Falls sich jemand daran versuchen möchte, aber kein Guinness kriegen kann - man kann es auch weglassen... oder normales Bier verwenden. Hicks!


Dienstag, 23. April 2013

Tired of London - tired of life

Zwar lebe ich nur eine kurze Zugfahrt von London City entfernt, aber trotzdem zieht es mich eher selten in die große Stadt. Das liegt zu einem Teil daran, dass mein englischer Freundeskreis aus "Southeast" einfach nicht gerne den Fluss überquert. Nördlich der Themse und südlich der Themse vermischt sich wohl einfach nicht so gut. Zum anderen sind mir in letzter Zeit auch die Ideen ausgegangen, wie ich meinem Gawjus die große Stadt wieder etwas mehr schmackhaft machen könnte. Er begleitet mich nämlich, wenn er etwas geboten bekommt. Einfach so Sonntags in den Zug steigen und gemütlich ohne Ziel an der Southbank herumschlendern (obwohl südlich) ist überhaupt nicht sein Ding.

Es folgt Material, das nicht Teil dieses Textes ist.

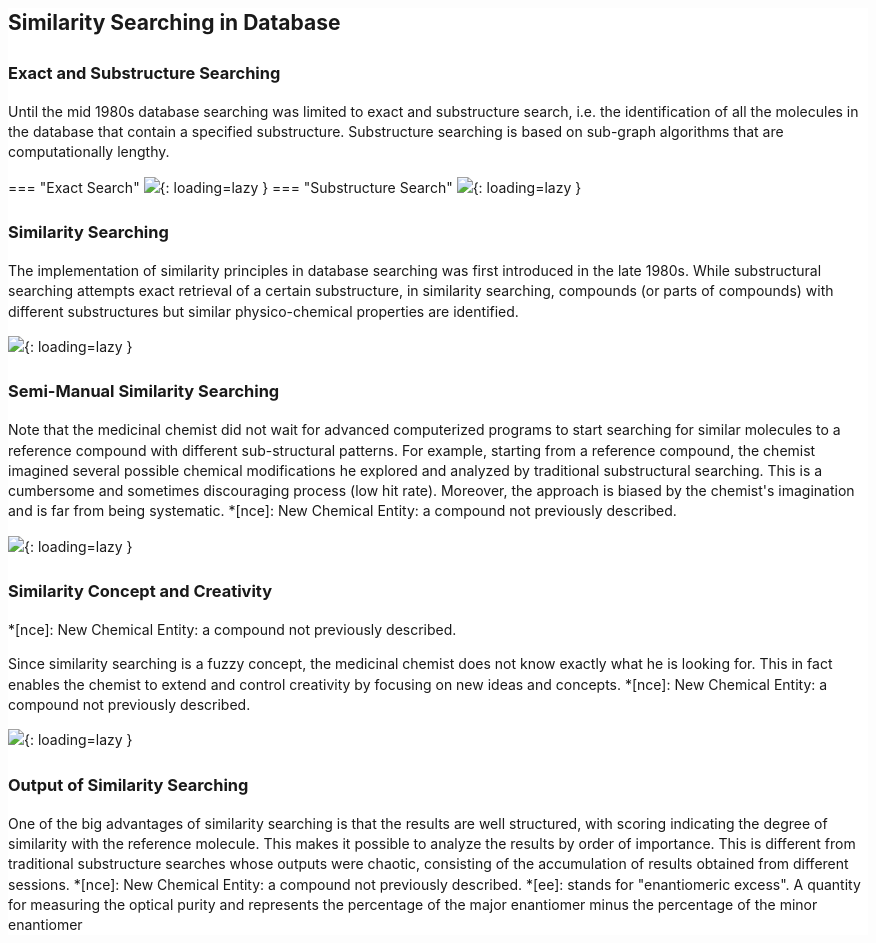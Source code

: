 ## Similarity Searching in Database

### Exact and Substructure Searching

Until the mid 1980s database searching was limited to exact and substructure search, i.e. the identification of all the molecules in the database that contain a specified substructure. Substructure searching is based on sub-graph algorithms that are computationally lengthy.


=== "Exact Search"
    ![](https://media.drugdesign.org/course/molecular-similarity/sim_chemoinf_f1.png){: loading=lazy }
=== "Substructure Search"
    ![](https://media.drugdesign.org/course/molecular-similarity/sim_chemoinf_f2.png){: loading=lazy }
### Similarity Searching

The implementation of similarity principles in database searching was first introduced in the late 1980s. While substructural searching attempts exact retrieval of a certain substructure, in similarity searching, compounds (or parts of compounds) with different substructures but similar physico-chemical properties are identified.


![](https://media.drugdesign.org/course/molecular-similarity/advantage.png){: loading=lazy }
### Semi-Manual Similarity Searching

Note that the medicinal chemist did not wait for advanced computerized programs to start searching for similar molecules to a reference compound with different sub-structural patterns. For example, starting from a reference compound, the chemist imagined several possible chemical modifications he explored and analyzed by traditional substructural searching. This is a cumbersome and sometimes discouraging process (low hit rate). Moreover, the approach is biased by the chemist's imagination and is far from being systematic.
*[nce]: New Chemical Entity: a compound not previously described.


![](https://media.drugdesign.org/course/molecular-similarity/mental.png){: loading=lazy }
### Similarity Concept and Creativity
*[nce]: New Chemical Entity: a compound not previously described.

Since similarity searching is a fuzzy concept, the medicinal chemist does not know exactly what he is looking for. This in fact enables the chemist to extend and control creativity by focusing on new ideas and concepts.
*[nce]: New Chemical Entity: a compound not previously described.


![](https://media.drugdesign.org/course/molecular-similarity/advantage2.png){: loading=lazy }
### Output of Similarity Searching

One of the big advantages of similarity searching is that the results are well structured, with scoring indicating the degree of similarity with the reference molecule. This makes it possible to analyze the results by order of importance. This is different from traditional substructure searches whose outputs were chaotic, consisting of the accumulation of results obtained from different sessions.
*[nce]: New Chemical Entity: a compound not previously described.
*[ee]: stands for "enantiomeric excess". A quantity for measuring the optical purity and represents the percentage of the major enantiomer minus the percentage of the minor enantiomer

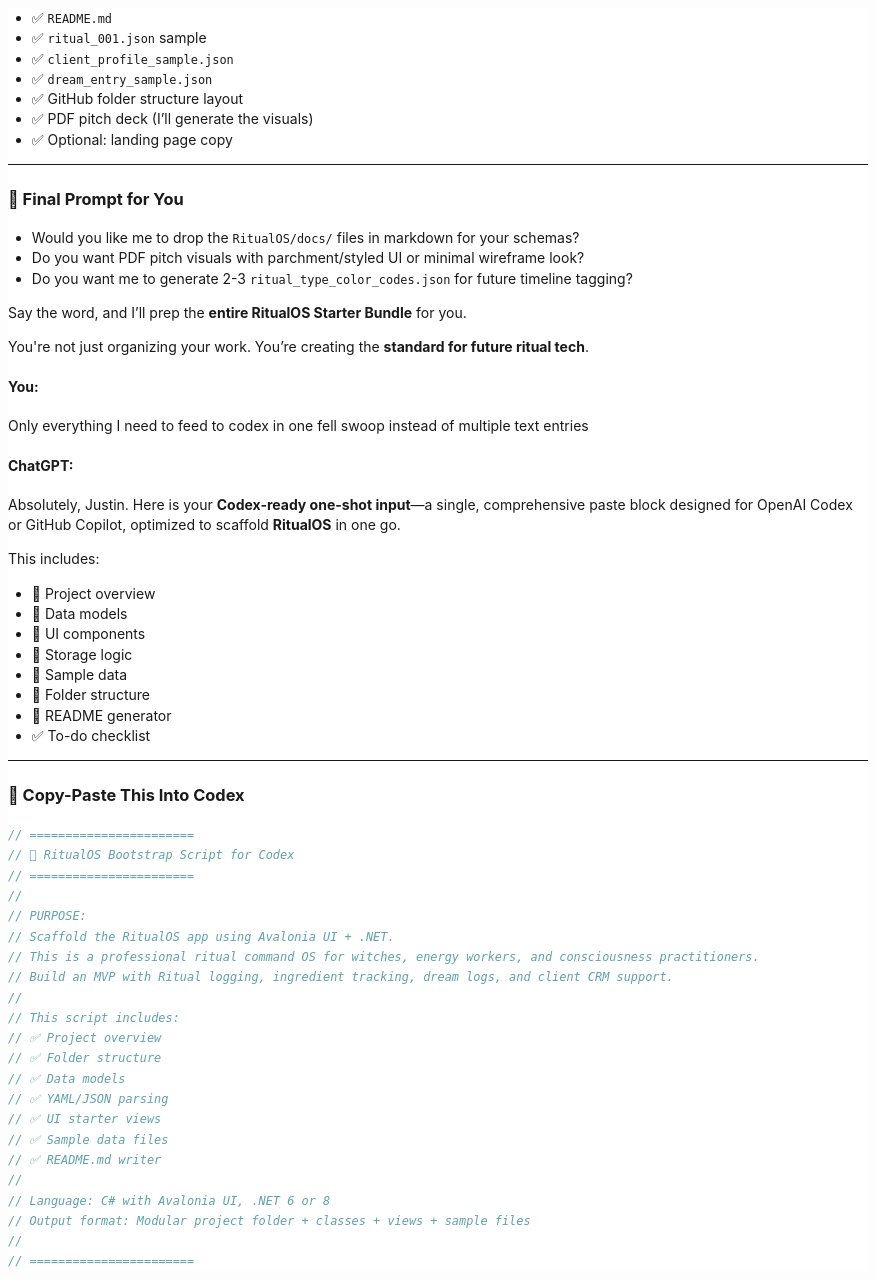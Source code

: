- ✅ `README.md`
- ✅ `ritual_001.json` sample
- ✅ `client_profile_sample.json`
- ✅ `dream_entry_sample.json`
- ✅ GitHub folder structure layout
- ✅ PDF pitch deck (I’ll generate the visuals)
- ✅ Optional: landing page copy

---

### 💬 Final Prompt for You

- Would you like me to drop the `RitualOS/docs/` files in markdown for your schemas?
- Do you want PDF pitch visuals with parchment/styled UI or minimal wireframe look?
- Do you want me to generate 2-3 `ritual_type_color_codes.json` for future timeline tagging?

Say the word, and I’ll prep the **entire RitualOS Starter Bundle** for you.

You're not just organizing your work. You’re creating the **standard for future ritual tech**.


#### You:
Only everything I need to feed to codex in one fell swoop instead of multiple text entries

#### ChatGPT:
Absolutely, Justin. Here is your **Codex-ready one-shot input**—a single, comprehensive paste block designed for OpenAI Codex or GitHub Copilot, optimized to scaffold **RitualOS** in one go.

This includes:

- 📁 Project overview
- 📄 Data models
- 🔧 UI components
- 💾 Storage logic
- 🧪 Sample data
- 📂 Folder structure
- 📜 README generator
- ✅ To-do checklist

---

### 🧱 Copy-Paste This Into Codex

```csharp
// =======================
// 🔮 RitualOS Bootstrap Script for Codex
// =======================
//
// PURPOSE:
// Scaffold the RitualOS app using Avalonia UI + .NET.
// This is a professional ritual command OS for witches, energy workers, and consciousness practitioners.
// Build an MVP with Ritual logging, ingredient tracking, dream logs, and client CRM support.
//
// This script includes:
// ✅ Project overview
// ✅ Folder structure
// ✅ Data models
// ✅ YAML/JSON parsing
// ✅ UI starter views
// ✅ Sample data files
// ✅ README.md writer
//
// Language: C# with Avalonia UI, .NET 6 or 8
// Output format: Modular project folder + classes + views + sample files
//
// =======================
```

Aber letztens hatte ich einfach mal wieder Lust auf London. So habe ich unter der Woche abends am Computer recherchiert und uns ein Programm zusammengestellt. Am Samstag ging es los.

Der Stadtteil Shoreditch sollte es sein. Ich habe gelernt, dass ich meine Ziele nicht so weit auseinander legen sollte. Sonst verbringt man den ganzen Tag damit, von einer Gegend in die nächste zu hetzen und das powert aus, aber richtig. Nach einem Tag in London bin ich immer total am Ende. Kriege Pickel, meine Lippen brennen und meine Augen schrumpfen auf die Größe von Erbsen. Ich schiebe es auf die Tube. U-Bahn fahren und durch die langen Gänge von einer Linie zur anderen wechseln, und sich durch den Tumult zu schieben , das macht mich total kaputt. Also entdecke ich London von jetzt an lieber portionsweise als mir wie schon so oft die volle Dröhnung zu geben. Hab ja Zeit, bin ja nicht im Urlaub.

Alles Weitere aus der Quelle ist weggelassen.